---
summary: Step-by-step backend API quickstart for validating SigID bearer tokens, checking tenant, audience, scopes, subject type, and returning safe 401 or 403 responses.
tags:
  - developers
  - quickstart
  - backend
  - token-validation
categories:
  - For Developers
---

# Backend API Quickstart

<!-- agent:page
You are a coding agent adding SigID bearer-token validation to the user's backend API by following this guide end to end.

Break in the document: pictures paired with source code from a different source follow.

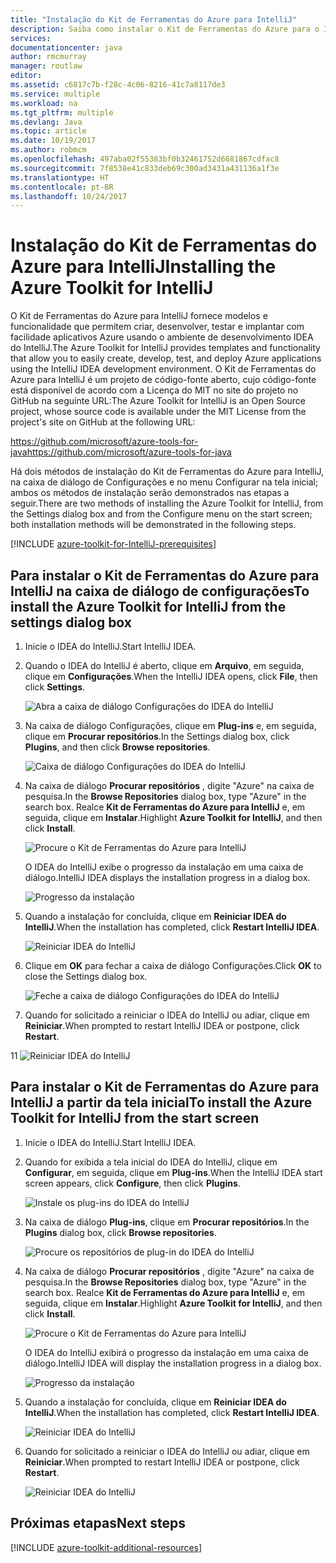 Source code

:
 ```yaml
---
title: "Instalação do Kit de Ferramentas do Azure para IntelliJ"
description: Saiba como instalar o Kit de Ferramentas do Azure para o IDEA do IntelliJ.
services: 
documentationcenter: java
author: rmcmurray
manager: routlaw
editor: 
ms.assetid: c6817c7b-f28c-4c06-8216-41c7a8117de3
ms.service: multiple
ms.workload: na
ms.tgt_pltfrm: multiple
ms.devlang: Java
ms.topic: article
ms.date: 10/19/2017
ms.author: robmcm
ms.openlocfilehash: 497aba02f55383bf0b32461752d6681867cdfac8
ms.sourcegitcommit: 7f8538e41c833deb69c300ad3431a431136a1f3e
ms.translationtype: HT
ms.contentlocale: pt-BR
ms.lasthandoff: 10/24/2017
---
```

# <a name="installing-the-azure-toolkit-for-intellij"></a><span data-ttu-id="dafcc-103">Instalação do Kit de Ferramentas do Azure para IntelliJ</span><span class="sxs-lookup"><span data-stu-id="dafcc-103">Installing the Azure Toolkit for IntelliJ</span></span>
<span data-ttu-id="dafcc-104">O Kit de Ferramentas do Azure para IntelliJ fornece modelos e funcionalidade que permitem criar, desenvolver, testar e implantar com facilidade aplicativos Azure usando o ambiente de desenvolvimento IDEA do IntelliJ.</span><span class="sxs-lookup"><span data-stu-id="dafcc-104">The Azure Toolkit for IntelliJ provides templates and functionality that allow you to easily create, develop, test, and deploy Azure applications using the IntelliJ IDEA development environment.</span></span> <span data-ttu-id="dafcc-105">O Kit de Ferramentas do Azure para IntelliJ é um projeto de código-fonte aberto, cujo código-fonte está disponível de acordo com a Licença do MIT no site do projeto no GitHub na seguinte URL:</span><span class="sxs-lookup"><span data-stu-id="dafcc-105">The Azure Toolkit for IntelliJ is an Open Source project, whose source code is available under the MIT License from the project's site on GitHub at the following URL:</span></span>

<span data-ttu-id="dafcc-106"><https://github.com/microsoft/azure-tools-for-java></span><span class="sxs-lookup"><span data-stu-id="dafcc-106"><https://github.com/microsoft/azure-tools-for-java></span></span>

<span data-ttu-id="dafcc-107">Há dois métodos de instalação do Kit de Ferramentas do Azure para IntelliJ, na caixa de diálogo de Configurações e no menu Configurar na tela inicial; ambos os métodos de instalação serão demonstrados nas etapas a seguir.</span><span class="sxs-lookup"><span data-stu-id="dafcc-107">There are two methods of installing the Azure Toolkit for IntelliJ, from the Settings dialog box and from the Configure menu on the start screen; both installation methods will be demonstrated in the following steps.</span></span>

[!INCLUDE [azure-toolkit-for-IntelliJ-prerequisites](../includes/azure-toolkit-for-intellij-prerequisites.md)]

## <a name="to-install-the-azure-toolkit-for-intellij-from-the-settings-dialog-box"></a><span data-ttu-id="dafcc-108">Para instalar o Kit de Ferramentas do Azure para IntelliJ na caixa de diálogo de configurações</span><span class="sxs-lookup"><span data-stu-id="dafcc-108">To install the Azure Toolkit for IntelliJ from the settings dialog box</span></span>

1. <span data-ttu-id="dafcc-109">Inicie o IDEA do IntelliJ.</span><span class="sxs-lookup"><span data-stu-id="dafcc-109">Start IntelliJ IDEA.</span></span>

1. <span data-ttu-id="dafcc-110">Quando o IDEA do IntelliJ é aberto, clique em **Arquivo**, em seguida, clique em **Configurações**.</span><span class="sxs-lookup"><span data-stu-id="dafcc-110">When the IntelliJ IDEA opens, click **File**, then click **Settings**.</span></span>
   
   ![Abra a caixa de diálogo Configurações do IDEA do IntelliJ][01a]

1. <span data-ttu-id="dafcc-112">Na caixa de diálogo Configurações, clique em **Plug-ins** e, em seguida, clique em **Procurar repositórios**.</span><span class="sxs-lookup"><span data-stu-id="dafcc-112">In the Settings dialog box, click **Plugins**, and then click **Browse repositories**.</span></span>
   
   ![Caixa de diálogo Configurações do IDEA do IntelliJ][02a]

1. <span data-ttu-id="dafcc-114">Na caixa de diálogo **Procurar repositórios** , digite "Azure" na caixa de pesquisa.</span><span class="sxs-lookup"><span data-stu-id="dafcc-114">In the **Browse Repositories** dialog box, type "Azure" in the search box.</span></span> <span data-ttu-id="dafcc-115">Realce **Kit de Ferramentas do Azure para IntelliJ** e, em seguida, clique em **Instalar**.</span><span class="sxs-lookup"><span data-stu-id="dafcc-115">Highlight **Azure Toolkit for IntelliJ**, and then click **Install**.</span></span>
   
   ![Procure o Kit de Ferramentas do Azure para IntelliJ][03]
   
   <span data-ttu-id="dafcc-117">O IDEA do IntelliJ exibe o progresso da instalação em uma caixa de diálogo.</span><span class="sxs-lookup"><span data-stu-id="dafcc-117">IntelliJ IDEA displays the installation progress in a dialog box.</span></span>
   
   ![Progresso da instalação][04]

1. <span data-ttu-id="dafcc-119">Quando a instalação for concluída, clique em **Reiniciar IDEA do IntelliJ**.</span><span class="sxs-lookup"><span data-stu-id="dafcc-119">When the installation has completed, click **Restart IntelliJ IDEA**.</span></span>
   
   ![Reiniciar IDEA do IntelliJ][05]

1. <span data-ttu-id="dafcc-121">Clique em **OK** para fechar a caixa de diálogo Configurações.</span><span class="sxs-lookup"><span data-stu-id="dafcc-121">Click **OK** to close the Settings dialog box.</span></span>
   
   ![Feche a caixa de diálogo Configurações do IDEA do IntelliJ][06]

1. <span data-ttu-id="dafcc-123">Quando for solicitado a reiniciar o IDEA do IntelliJ ou adiar, clique em **Reiniciar**.</span><span class="sxs-lookup"><span data-stu-id="dafcc-123">When prompted to restart IntelliJ IDEA or postpone, click **Restart**.</span></span>
   
<span data-ttu-id="dafcc-124">1</span><span class="sxs-lookup"><span data-stu-id="dafcc-124">1</span></span>   ![Reiniciar IDEA do IntelliJ][07]

## <a name="to-install-the-azure-toolkit-for-intellij-from-the-start-screen"></a><span data-ttu-id="dafcc-126">Para instalar o Kit de Ferramentas do Azure para IntelliJ a partir da tela inicial</span><span class="sxs-lookup"><span data-stu-id="dafcc-126">To install the Azure Toolkit for IntelliJ from the start screen</span></span>

1. <span data-ttu-id="dafcc-127">Inicie o IDEA do IntelliJ.</span><span class="sxs-lookup"><span data-stu-id="dafcc-127">Start IntelliJ IDEA.</span></span>

1. <span data-ttu-id="dafcc-128">Quando for exibida a tela inicial do IDEA do IntelliJ, clique em **Configurar**, em seguida, clique em **Plug-ins**.</span><span class="sxs-lookup"><span data-stu-id="dafcc-128">When the IntelliJ IDEA start screen appears, click **Configure**, then click **Plugins**.</span></span>
   
   ![Instale os plug-ins do IDEA do IntelliJ][01b]

1. <span data-ttu-id="dafcc-130">Na caixa de diálogo **Plug-ins**, clique em **Procurar repositórios**.</span><span class="sxs-lookup"><span data-stu-id="dafcc-130">In the **Plugins** dialog box, click **Browse repositories**.</span></span>
   
   ![Procure os repositórios de plug-in do IDEA do IntelliJ][02b]

1. <span data-ttu-id="dafcc-132">Na caixa de diálogo **Procurar repositórios** , digite "Azure" na caixa de pesquisa.</span><span class="sxs-lookup"><span data-stu-id="dafcc-132">In the **Browse Repositories** dialog box, type "Azure" in the search box.</span></span> <span data-ttu-id="dafcc-133">Realce **Kit de Ferramentas do Azure para IntelliJ** e, em seguida, clique em **Instalar**.</span><span class="sxs-lookup"><span data-stu-id="dafcc-133">Highlight **Azure Toolkit for IntelliJ**, and then click **Install**.</span></span>
   
   ![Procure o Kit de Ferramentas do Azure para IntelliJ][03]
   
   <span data-ttu-id="dafcc-135">O IDEA do IntelliJ exibirá o progresso da instalação em uma caixa de diálogo.</span><span class="sxs-lookup"><span data-stu-id="dafcc-135">IntelliJ IDEA will display the installation progress in a dialog box.</span></span>
   
   ![Progresso da instalação][04]

1. <span data-ttu-id="dafcc-137">Quando a instalação for concluída, clique em **Reiniciar IDEA do IntelliJ**.</span><span class="sxs-lookup"><span data-stu-id="dafcc-137">When the installation has completed, click **Restart IntelliJ IDEA**.</span></span>
   
   ![Reiniciar IDEA do IntelliJ][05]

1. <span data-ttu-id="dafcc-139">Quando for solicitado a reiniciar o IDEA do IntelliJ ou adiar, clique em **Reiniciar**.</span><span class="sxs-lookup"><span data-stu-id="dafcc-139">When prompted to restart IntelliJ IDEA or postpone, click **Restart**.</span></span>
   
   ![Reiniciar IDEA do IntelliJ][07]

## <a name="next-steps"></a><span data-ttu-id="dafcc-141">Próximas etapas</span><span class="sxs-lookup"><span data-stu-id="dafcc-141">Next steps</span></span>

[!INCLUDE [azure-toolkit-additional-resources](../includes/azure-toolkit-additional-resources.md)]

<!-- URL List -->

<!-- IMG List -->

[01a]: media/azure-toolkit-for-intellij-installation/01-intellij-file-settings.png
[01b]: media/azure-toolkit-for-intellij-installation/01-intellij-configure-dropdown.png
[02a]: media/azure-toolkit-for-intellij-installation/02-intellij-settings-dialog.png
[02b]: media/azure-toolkit-for-intellij-installation/02-intellij-plugins-dialog.png
[03]: media/azure-toolkit-for-intellij-installation/03-intellij-browse-repositories.png
[04]: media/azure-toolkit-for-intellij-installation/04-install-progress.png
[05]: media/azure-toolkit-for-intellij-installation/05-restart-intellij.png
[06]: media/azure-toolkit-for-intellij-installation/06-intellij-settings-dialog.png
[07]: media/azure-toolkit-for-intellij-installation/07-restart-intellij.png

First collect from the workspace or API owner: SigID issuer URL, API audience, tenant ID, the required scope (e.g. projects:read), and allowed subject types (usually ["human"]; add "agent" only when the route supports agents).
Implementation order:
- npm install @sigid/client
- create an auth guard that extracts the Authorization: Bearer header, calls validateAccessToken from @sigid/client with issuer, audience, tenantId, scopes, and allowedSubjectTypes from env vars (SIGID_ISSUER_URL, SIGID_API_AUDIENCE, SIGID_TENANT_ID, SIGID_API_SCOPE), and maps AccessTokenValidationError to a JSON error response using its status and code
- apply the guard to each protected route, then add per-resource ownership checks that return 403 for valid tokens that cannot access the resource
Adapt the Request/Response examples to the user's framework; do not weaken existing auth middleware.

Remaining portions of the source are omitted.